Окончательный приговор Толстого «Лиру» таков, что у всякого человека, если он не находится под внушением и прочел драму до конца, она не может вызвать ничего, кроме «отвращения и скуки». То же самое относится ко «всем другим восхваляемым драмам Шекспира, не говоря уже о нелепых драматизированных сказках, вроде «Перикла», «Двенадцатой ночи», «Бури», «Цимбелина», «Троила и Крессиды».

Покончив с «Лиром», Толстой предъявляет Шекспиру более общее обвинение. Он находит, что Шекспиру присуще определенное техническое умение, отчасти объясняющееся тем, что он был актером, но больше никаких достоинств за ним не признает. Шекспир не способен изображать характеры, а слова и действия у него не вытекают естественно из положений; речи действующих лиц напыщенны и нелепы, собственные случайные мысли он то и дело вкладывает в уста первому подвернувшемуся персонажу; он обнаруживает «полное отсутствие эстетического чувства», и его сочинения «совершенно ничего не имеют общего с художеством и поэзией». «Что бы ни говорили о Шекспире, – заключает Толстой, – он не был художником». Кроме того, его мнения не оригинальны и не интересны, и его миросозерцание – «самое низменное и пошлое». Любопытно, что последнее суждение Толстой основывает не на словах самого Шекспира, а на утверждениях двух критиков – Гервинуса[22] и Брандеса. Согласно Гервинусу (по крайней мере, в толстовском прочтении Гервинуса), «Шекспир учил… что можно слишком много делать добра», а согласно Брандесу, «основной принцип Шекспира состоит в том, что цель оправдывает средства». От себя Толстой добавляет, что Шекспир был отъявленным шовинистом, но кроме этого, считает он, Гервинус и Брандес правильно и полно охарактеризовали его мировоззрение.

Затем Толстой в нескольких абзацах очерчивает свою теорию искусства, подробно изложенную в другой статье. Вкратце она требует значительности содержания, технического мастерства и искренности.
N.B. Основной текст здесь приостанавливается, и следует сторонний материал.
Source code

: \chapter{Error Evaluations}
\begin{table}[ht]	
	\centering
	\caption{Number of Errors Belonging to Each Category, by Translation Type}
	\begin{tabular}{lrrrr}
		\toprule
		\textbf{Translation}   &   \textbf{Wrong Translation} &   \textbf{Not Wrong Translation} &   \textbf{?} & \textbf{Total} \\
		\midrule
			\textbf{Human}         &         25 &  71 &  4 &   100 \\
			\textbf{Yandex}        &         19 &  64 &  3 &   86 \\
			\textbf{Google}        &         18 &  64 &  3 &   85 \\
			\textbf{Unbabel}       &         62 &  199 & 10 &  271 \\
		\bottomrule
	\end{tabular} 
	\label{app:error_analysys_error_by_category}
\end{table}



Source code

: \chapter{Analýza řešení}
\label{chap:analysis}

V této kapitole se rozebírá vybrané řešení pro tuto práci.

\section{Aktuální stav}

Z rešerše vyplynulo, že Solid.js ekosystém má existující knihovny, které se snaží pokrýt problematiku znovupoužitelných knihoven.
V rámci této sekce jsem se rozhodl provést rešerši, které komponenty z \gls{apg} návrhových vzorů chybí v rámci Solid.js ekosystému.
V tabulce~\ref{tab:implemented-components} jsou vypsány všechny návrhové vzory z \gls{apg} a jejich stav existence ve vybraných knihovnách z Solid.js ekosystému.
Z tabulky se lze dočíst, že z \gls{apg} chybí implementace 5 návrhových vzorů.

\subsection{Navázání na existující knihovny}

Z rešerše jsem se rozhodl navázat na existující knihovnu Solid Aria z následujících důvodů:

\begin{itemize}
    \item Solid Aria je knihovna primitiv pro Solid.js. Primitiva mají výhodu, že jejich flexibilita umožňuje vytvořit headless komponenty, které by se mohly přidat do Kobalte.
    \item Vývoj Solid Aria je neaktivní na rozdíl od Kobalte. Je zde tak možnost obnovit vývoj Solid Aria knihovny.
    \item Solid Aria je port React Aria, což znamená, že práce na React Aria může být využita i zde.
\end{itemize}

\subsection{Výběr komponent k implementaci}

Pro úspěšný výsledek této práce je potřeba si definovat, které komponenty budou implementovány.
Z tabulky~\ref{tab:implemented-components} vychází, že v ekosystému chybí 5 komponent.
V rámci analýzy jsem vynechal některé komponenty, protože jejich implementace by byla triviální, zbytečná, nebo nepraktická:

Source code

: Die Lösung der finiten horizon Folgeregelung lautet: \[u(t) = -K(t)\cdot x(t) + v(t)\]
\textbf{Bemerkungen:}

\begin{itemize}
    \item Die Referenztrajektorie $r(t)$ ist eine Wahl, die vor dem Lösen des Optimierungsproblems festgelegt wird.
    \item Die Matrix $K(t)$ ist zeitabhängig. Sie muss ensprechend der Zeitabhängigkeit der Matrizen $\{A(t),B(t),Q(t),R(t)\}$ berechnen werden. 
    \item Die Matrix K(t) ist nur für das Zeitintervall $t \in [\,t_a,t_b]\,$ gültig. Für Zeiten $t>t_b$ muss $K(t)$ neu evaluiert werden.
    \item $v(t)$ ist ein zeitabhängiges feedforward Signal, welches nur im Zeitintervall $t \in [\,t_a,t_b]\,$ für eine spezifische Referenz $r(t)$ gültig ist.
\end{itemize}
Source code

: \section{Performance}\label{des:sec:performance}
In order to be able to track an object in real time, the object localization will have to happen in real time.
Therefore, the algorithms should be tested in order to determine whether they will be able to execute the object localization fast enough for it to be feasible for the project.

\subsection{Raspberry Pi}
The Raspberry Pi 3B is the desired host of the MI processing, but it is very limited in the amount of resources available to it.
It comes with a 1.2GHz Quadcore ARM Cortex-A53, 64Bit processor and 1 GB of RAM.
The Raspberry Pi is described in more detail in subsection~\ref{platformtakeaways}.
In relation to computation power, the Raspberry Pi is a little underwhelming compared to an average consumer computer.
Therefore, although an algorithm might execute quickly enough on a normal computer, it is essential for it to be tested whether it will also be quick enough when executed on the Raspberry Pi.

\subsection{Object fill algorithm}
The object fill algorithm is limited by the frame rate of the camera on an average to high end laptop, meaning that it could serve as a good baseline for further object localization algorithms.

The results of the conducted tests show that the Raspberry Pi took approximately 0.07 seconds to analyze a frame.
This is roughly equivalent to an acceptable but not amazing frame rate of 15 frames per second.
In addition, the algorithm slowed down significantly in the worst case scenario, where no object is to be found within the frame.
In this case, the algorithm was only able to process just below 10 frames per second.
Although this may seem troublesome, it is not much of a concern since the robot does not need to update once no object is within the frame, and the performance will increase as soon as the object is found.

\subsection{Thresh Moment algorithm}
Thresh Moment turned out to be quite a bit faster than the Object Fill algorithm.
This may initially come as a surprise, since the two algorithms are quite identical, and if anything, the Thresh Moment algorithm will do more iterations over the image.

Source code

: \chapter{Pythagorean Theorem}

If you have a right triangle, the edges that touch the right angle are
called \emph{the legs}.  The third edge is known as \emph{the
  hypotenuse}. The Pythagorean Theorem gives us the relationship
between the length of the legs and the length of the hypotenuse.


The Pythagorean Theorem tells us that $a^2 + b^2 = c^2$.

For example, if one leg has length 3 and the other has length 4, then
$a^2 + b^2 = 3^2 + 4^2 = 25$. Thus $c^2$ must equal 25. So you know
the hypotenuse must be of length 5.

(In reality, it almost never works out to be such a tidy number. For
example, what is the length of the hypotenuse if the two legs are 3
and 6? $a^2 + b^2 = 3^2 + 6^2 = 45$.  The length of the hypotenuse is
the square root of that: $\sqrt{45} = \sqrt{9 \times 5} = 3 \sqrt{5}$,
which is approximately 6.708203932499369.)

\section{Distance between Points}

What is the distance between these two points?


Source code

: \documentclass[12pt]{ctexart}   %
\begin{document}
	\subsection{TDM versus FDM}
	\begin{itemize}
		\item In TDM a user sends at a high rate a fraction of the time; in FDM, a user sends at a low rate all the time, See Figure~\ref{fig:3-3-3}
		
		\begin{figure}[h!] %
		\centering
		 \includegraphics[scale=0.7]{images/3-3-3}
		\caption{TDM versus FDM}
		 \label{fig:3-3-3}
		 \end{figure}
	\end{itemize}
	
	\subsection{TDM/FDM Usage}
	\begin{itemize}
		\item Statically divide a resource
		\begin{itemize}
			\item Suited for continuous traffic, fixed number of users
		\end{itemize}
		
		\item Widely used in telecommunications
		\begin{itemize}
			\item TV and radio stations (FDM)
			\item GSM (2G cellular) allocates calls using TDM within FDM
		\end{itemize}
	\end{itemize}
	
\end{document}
Великое произведение искусства должно говорить о предмете «важном для жизни людской», выражать то, что живо чувствует сам автор, и использовать технические приемы, которые обеспечат желаемый эффект. Поскольку мировоззрение у Шекспира низменно, исполнение неряшливо, а искренности нет и в помине, он приговорен.

Но тут возникает трудный вопрос. Если Шекспир таков, каким его представил Толстой, почему им так восхищаются? Очевидно, объяснить это можно только каким-то массовым гипнозом – «эпидемическим внушением». Весь цивилизованный мир был введен в заблуждение, будто Шекспир хороший писатель, и даже самое очевидное доказательство обратного ничего не может изменить, потому что мы имеем дело не с обоснованным мнением, а с чем-то вроде религиозной веры. На протяжении всей истории, говорит Толстой, было бесконечное множество таких «эпидемических внушений» – например, крестовые походы, поиски философского камня, помешательство на тюльпанах, некогда охватившее всю Голландию, и т. д. и т. п. В качестве недавнего примера он приводит, – что весьма характерно, – дело Дрейфуса, без достаточных на то оснований переполошившее весь мир. Такими же внезапными кратковременными наваждениями могут стать новые политические и философские теории или тот или иной писатель, художник, ученый – например, Дарвин, который (в 1903 году) уже «начинает забываться». А в некоторых случаях совершенно никчемный идол может сохранять популярность веками, ибо «такие наваждения, возникнув вследствие особенных, случайно выгодных для их утверждения причин, до такой степени соответствуют распространенному в обществе, и особенно в литературных кругах, мировоззрению, что держатся чрезвычайно долго». Пьесами Шекспира восхищаются так долго потому, «что они соответствовали арелигиозному и безнравственному настроению людей высшего сословия нашего мира».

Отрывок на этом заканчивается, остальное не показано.